### MATERIAL TO PROCESS
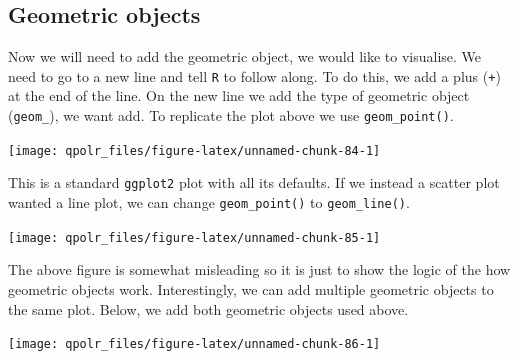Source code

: \documentclass[12pt,oneside]{reedthesis}
\theoremstyle{definition}
\theoremstyle{definition}
\theoremstyle{definition}
\theoremstyle{remark}
\begin{document}
  \subsection{Geometric objects}\label{geometric-objects}
  
  Now we will need to add the geometric object, we would like to
  visualise. We need to go to a new line and tell \texttt{R} to follow
  along. To do this, we add a plus (\texttt{+}) at the end of the line. On
  the new line we add the type of geometric object (\texttt{geom\_}), we
  want add. To replicate the plot above we use \texttt{geom\_point()}.
  \begin{Shaded}
  \begin{Highlighting}[]
  \NormalTok{(}\OperatorTok{+}
  \StringTok{  }\NormalTok{()}
  \end{Highlighting}
  \end{Shaded}
  \begin{center}\texttt{[image: qpolr\_files/figure-latex/unnamed-chunk-84-1]} \end{center}
  
  This is a standard \texttt{ggplot2} plot with all its defaults. If we
  instead a scatter plot wanted a line plot, we can change
  \texttt{geom\_point()} to \texttt{geom\_line()}.
  \begin{Shaded}
  \begin{Highlighting}[]
  \NormalTok{(}\OperatorTok{+}
  \StringTok{  }\NormalTok{()}
  \end{Highlighting}
  \end{Shaded}
  \begin{center}\texttt{[image: qpolr\_files/figure-latex/unnamed-chunk-85-1]} \end{center}
  
  The above figure is somewhat misleading so it is just to show the logic
  of the how geometric objects work. Interestingly, we can add multiple
  geometric objects to the same plot. Below, we add both geometric objects
  used above.
  \begin{Shaded}
  \begin{Highlighting}[]
  \NormalTok{(}\OperatorTok{+}
  \StringTok{  }\NormalTok{() }\OperatorTok{+}
  \StringTok{  }\NormalTok{()}
  \end{Highlighting}
  \end{Shaded}
  \begin{center}\texttt{[image: qpolr\_files/figure-latex/unnamed-chunk-86-1]} \end{center}
  
\end{document}
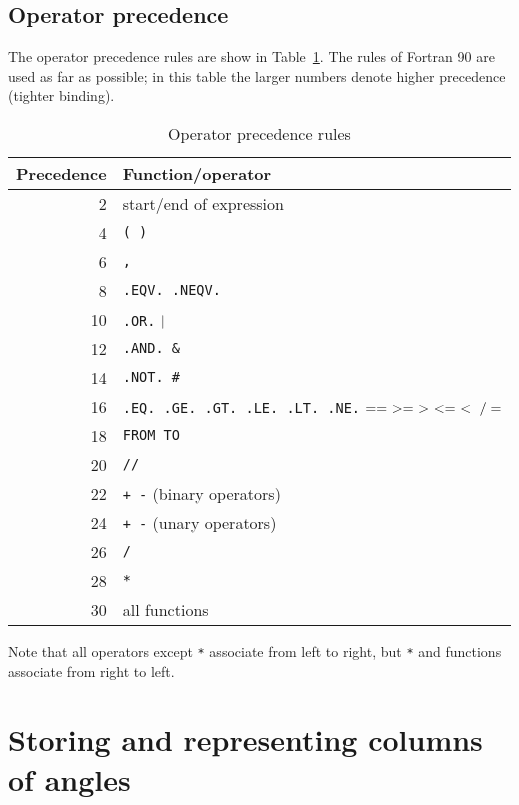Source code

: \documentclass[twoside,11pt]{article}
\newcommand{\xlabel}[1]{}
\renewcommand{\_}{\texttt{\symbol{95}}}
\begin{document}
\subsection{Operator precedence}

The operator precedence rules are show in Table~\ref{PREC}. The rules
of Fortran 90 are used as far as possible; in this table the larger
numbers denote higher precedence (tighter binding).

\begin{table}[htbp]

\begin{center}
\begin{tabular}{rl}
Precedence  & Function/operator  \\ \hline
  2 & start/end of expression  \\
  4 & {\tt (  )}  \\
  6 & {\tt ,}  \\
  8 & {\tt .EQV.  .NEQV.}  \\
 10 & {\tt  .OR.}   ${\tt |}$  \\
 12 & {\tt .AND.  \&} \\
 14 & {\tt .NOT.  \#}  \\
 16 & {\tt .EQ. .GE. .GT. .LE. .LT. .NE.} ${\tt == ~ >= ~ > ~ <= ~ < ~ /=}$ \\
 18 & {\tt FROM  TO}  \\
 20 & {\tt  //}  \\
 22 & {\tt  + -} (binary operators)  \\
 24 & {\tt  + -} (unary operators)  \\
 26 & {\tt  * /}  \\
 28 & {\tt  **}  \\
 30 & all functions  \\
\end{tabular}
\end{center}

\caption{Operator precedence rules\label{PREC} }

\end{table}

Note that all operators except {\tt **} associate from left to right, but
{\tt **} and functions associate from right to left.


\section{\xlabel{ANGLE}\label{ANGLE}Storing and representing columns of angles}
\end{document}
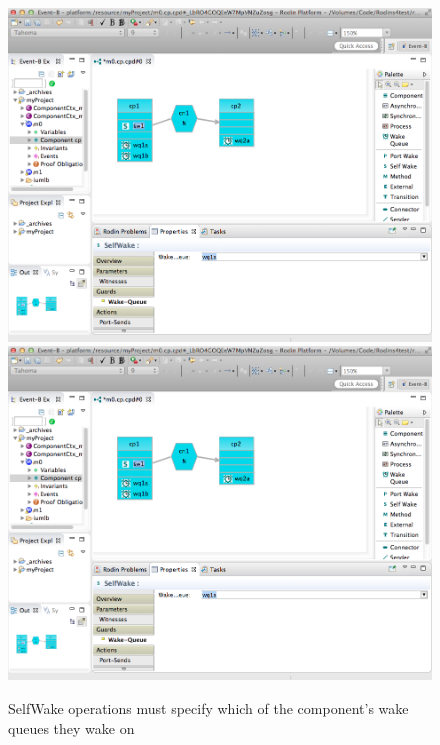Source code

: \begin{figure}[!htbp]
  \centering
  \ifplastex
  \includegraphics[width=1024]{figures/image57.png}
  \else
  \includegraphics[width=1\textwidth]{figures/image57.png}
  \fi
  \caption{SelfWake operations must specify which of the component's wake queues they wake on}
  \label{fig:SelfWakeOperationsMustSpecifyWhichOfTheComponentsWakeQueuesTheyWakeOn}
\end{figure}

### DIRECTIONS
What this exercise asks for is every line of the data above with the word "qpolr".

### ANSWER FOR THE TASK
  \begin{center}\texttt{[image: qpolr\_files/figure-latex/unnamed-chunk-84-1]} \end{center}
  \begin{center}\texttt{[image: qpolr\_files/figure-latex/unnamed-chunk-85-1]} \end{center}
  \begin{center}\texttt{[image: qpolr\_files/figure-latex/unnamed-chunk-86-1]} \end{center}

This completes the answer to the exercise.